In this work, two types of biologically plausible silicon neurons have been realised in integrated circuit technology. The first low-power spiking silicon neuron is inspired by mathematical Izhikevich model and built by relaxation oscillator implemented in 0.35 \(\upmu \)m CMOS technology. It achieves an energy consumption of 8\(\sim \)10 pJ per spike under low-power operation mode and synchronous processes of two coupled neurons is demonstrated in the simulation results. The measurement results show that it can mimic a broad range of physiologically observable spike patterns. This area and energy efficient fully CMOS silicon neuron could be used as a universal neuron circuit integrated in large scale analogue VLSI systems.

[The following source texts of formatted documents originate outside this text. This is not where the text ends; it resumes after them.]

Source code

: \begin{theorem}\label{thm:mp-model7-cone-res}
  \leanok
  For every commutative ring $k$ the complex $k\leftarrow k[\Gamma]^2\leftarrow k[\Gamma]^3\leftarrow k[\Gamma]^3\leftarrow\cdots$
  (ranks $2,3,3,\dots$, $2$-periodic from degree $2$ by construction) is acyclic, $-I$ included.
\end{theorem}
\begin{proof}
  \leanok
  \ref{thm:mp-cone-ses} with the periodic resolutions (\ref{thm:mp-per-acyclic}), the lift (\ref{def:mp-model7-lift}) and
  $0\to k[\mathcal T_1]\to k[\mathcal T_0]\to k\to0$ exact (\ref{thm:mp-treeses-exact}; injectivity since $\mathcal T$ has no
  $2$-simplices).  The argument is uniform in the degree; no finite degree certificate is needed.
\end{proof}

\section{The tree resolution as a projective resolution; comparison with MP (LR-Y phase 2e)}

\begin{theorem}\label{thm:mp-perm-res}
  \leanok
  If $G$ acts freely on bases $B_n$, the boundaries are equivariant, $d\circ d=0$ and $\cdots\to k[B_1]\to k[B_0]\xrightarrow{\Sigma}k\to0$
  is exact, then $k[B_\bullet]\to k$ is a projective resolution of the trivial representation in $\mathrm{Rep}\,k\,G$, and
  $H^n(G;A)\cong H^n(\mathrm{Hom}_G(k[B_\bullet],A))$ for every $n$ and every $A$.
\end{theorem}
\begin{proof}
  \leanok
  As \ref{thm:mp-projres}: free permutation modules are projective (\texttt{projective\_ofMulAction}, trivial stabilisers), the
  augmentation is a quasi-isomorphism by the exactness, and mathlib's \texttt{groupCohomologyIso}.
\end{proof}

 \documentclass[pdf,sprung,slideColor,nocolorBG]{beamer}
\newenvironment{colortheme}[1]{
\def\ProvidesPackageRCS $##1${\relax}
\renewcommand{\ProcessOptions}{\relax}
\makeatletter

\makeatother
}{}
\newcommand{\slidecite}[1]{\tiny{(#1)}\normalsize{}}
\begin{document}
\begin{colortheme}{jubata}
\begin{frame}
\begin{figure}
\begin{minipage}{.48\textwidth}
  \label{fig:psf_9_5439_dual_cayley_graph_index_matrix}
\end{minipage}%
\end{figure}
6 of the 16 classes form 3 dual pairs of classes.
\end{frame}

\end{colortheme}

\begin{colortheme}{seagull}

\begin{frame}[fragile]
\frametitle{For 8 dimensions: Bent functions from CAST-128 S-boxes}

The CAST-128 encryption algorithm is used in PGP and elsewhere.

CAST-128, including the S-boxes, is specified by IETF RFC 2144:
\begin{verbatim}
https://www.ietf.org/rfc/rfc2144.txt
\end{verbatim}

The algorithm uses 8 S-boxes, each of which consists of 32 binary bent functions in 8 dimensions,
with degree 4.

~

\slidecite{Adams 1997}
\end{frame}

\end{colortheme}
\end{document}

The second ultra-low-frequency hybrid SiN achieves the biological spiking frequencies below 100 Hz with energy consumption in the range of 0.8–7.12 nJ/spike. To emulate a basic neural network, two integrated ultra-low-frequency relaxation oscillators coupled by an external analog memristive device were proposed. The autonomous neuronal synchronization processes of this basic neural network are presented and analysed. The realisation of biologically plausible oscillators in CMOS technology and an analog memristive device fabricated on silicon wafer pave the way towards large scale hybrid analog integrated neural network realisation in future.